Por seu lado, Eugénio Lisboa diz-se convencido de que a independência da Escócia “é uma questão de tempo” dada a determinação em fazerem parte da União Europeia.
“O desejo dos escoceses se separarem já era muito grande antes do Brexit. As feridas do passado da Escócia são muito graves. O comportamento dos ingleses face aos escoceses não é uma história benigna”, argumenta o antigo adido cultural em Londres.
O facto de Isabel II ter acabado os seus dias em Balmoral, na Escócia, continua a ter significado político para muitos analistas.
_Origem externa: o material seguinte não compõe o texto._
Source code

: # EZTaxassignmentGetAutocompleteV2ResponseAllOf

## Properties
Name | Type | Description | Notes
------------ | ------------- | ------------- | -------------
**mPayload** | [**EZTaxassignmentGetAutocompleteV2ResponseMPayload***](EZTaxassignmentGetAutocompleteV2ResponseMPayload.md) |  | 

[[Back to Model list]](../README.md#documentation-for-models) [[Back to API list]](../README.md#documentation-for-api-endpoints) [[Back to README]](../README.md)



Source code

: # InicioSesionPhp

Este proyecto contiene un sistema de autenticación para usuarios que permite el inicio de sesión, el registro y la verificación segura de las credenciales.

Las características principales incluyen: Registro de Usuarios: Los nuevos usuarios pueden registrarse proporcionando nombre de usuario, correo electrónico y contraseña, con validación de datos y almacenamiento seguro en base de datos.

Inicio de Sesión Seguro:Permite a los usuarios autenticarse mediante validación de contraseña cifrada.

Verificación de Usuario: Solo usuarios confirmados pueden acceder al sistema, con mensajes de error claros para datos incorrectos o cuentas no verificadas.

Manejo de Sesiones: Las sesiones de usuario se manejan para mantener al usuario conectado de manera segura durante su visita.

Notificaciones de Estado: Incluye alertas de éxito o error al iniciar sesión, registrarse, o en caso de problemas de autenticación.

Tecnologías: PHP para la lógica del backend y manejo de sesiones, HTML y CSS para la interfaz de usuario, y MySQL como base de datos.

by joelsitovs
O monárquico Luis Coimbra está convicto de que a separação da Escócia não vai ser fácil devido à ligação da Rainha. “A Irlanda é diferente porque tem uma tradição republicana”, ressalva o antigo dirigente do PPM.
Que moeda para uma nova Escócia?
Uma saída da Escócia do Reino Unido não será simples e muito menos será a entrada na União Europeia, defende António Goucha Soares, argumentando com decisões como a escolha da moeda para os escoceses.
“Se a Escócia sair do Reino Unido vai ter que ter uma unidade monetária própria. Isso é um corte em relação à estabilidade conferida pela libra esterlina e obrigaria a aderir ao Euro, que é uma moeda que cria problemas sérios para os que o adotam”, adverte o professor do ISEG.
A conjuntura europeia pode também fazer alguma diferença neste processo, acrescenta Goucha Soares, nomeadamente pelo impacto das eleições legislativas em Itália.
“Um novo poder populista ajuda a abrir um período de tensões ao nível da União Europeia. Uma situação dessas contrabalançará o pendor populista na Escócia em favor da saída do Reino Unido que teria que ser aceite (longe de adquirido) e depois uma entrada na UE”, remata o especialista em assuntos europeus.